Steve Cole - University of California-Los Angeles
Social Regulation of Gene Expression
Date: 04/21/2016 (Thu)
Time: 3:30pm- 5:00pm
Location: Seminar will be held on-site: Gross Hall - 270
Organizer: Jenny Tung
Meeting Schedule: Login or email the organizer to schedule a meeting.
All meetings will be held in the same location as the seminar unless otherwise noted.
8:30am - Breakfast w/ Jenny Tung, Seth Sanders
9:30am - Noah Snyder-Mackler
10:00am - Tauras Vilgalys
10:30am - OPEN
11:00am - Katherine King
11:30am - Amanda Lea
12:00pm - Lunch w/ Elizabeth Frankenberg, Duncan Thomas
1:30pm - Jay Pearson
2:00pm - Giovanna Merli
2:30pm - Asia Maselko
3:00pm - Seminar Prep
3:30pm - Seminar Presentation (3:30pm to 5:00pm)

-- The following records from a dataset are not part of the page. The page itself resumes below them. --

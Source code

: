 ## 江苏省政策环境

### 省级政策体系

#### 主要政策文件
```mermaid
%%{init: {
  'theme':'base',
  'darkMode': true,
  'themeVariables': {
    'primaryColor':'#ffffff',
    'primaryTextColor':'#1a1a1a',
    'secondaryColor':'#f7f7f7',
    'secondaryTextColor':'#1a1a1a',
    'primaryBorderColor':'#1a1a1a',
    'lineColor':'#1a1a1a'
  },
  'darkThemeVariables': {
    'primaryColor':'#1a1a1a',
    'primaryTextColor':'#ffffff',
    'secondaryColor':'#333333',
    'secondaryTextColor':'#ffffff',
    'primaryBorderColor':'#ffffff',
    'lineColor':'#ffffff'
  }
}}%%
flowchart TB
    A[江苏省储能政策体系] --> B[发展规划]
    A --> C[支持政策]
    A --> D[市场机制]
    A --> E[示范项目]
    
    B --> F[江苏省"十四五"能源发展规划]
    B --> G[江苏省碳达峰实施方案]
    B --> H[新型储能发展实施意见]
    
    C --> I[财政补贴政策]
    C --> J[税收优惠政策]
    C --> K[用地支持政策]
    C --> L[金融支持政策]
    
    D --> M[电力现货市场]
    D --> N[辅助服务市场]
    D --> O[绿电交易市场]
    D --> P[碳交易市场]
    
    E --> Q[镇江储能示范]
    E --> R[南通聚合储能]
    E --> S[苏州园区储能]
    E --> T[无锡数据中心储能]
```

6:00pm - Dinner: Dan Belsky, Jenny Tung, Noah Snyder-Mackler
Additional Comments: Relationships between genes and social behavior have historically been viewed as a one-way street, with genes in control. Research in social genomics has begun to challenge this view by discovering broad alterations in the expression of genes across differing socio-environmental conditions. This talk will summarize the emerging field of social genomics and its efforts to identify the types of genes subject to social regulation, the psychological and biological signaling pathways mediating such effects, and the genetic polymorphisms that modify their impact across individuals. Mammals appear to have evolved distinct gene regulation regimes to capitalize on the changing threats and affordances associated with sociality. Regardless of how well these adaptations may have served us under ancestral conditions, they now create a deep molecular connection between our personal environmental histories and the cellular and molecular processes that shape our future health and behavioral trajectories.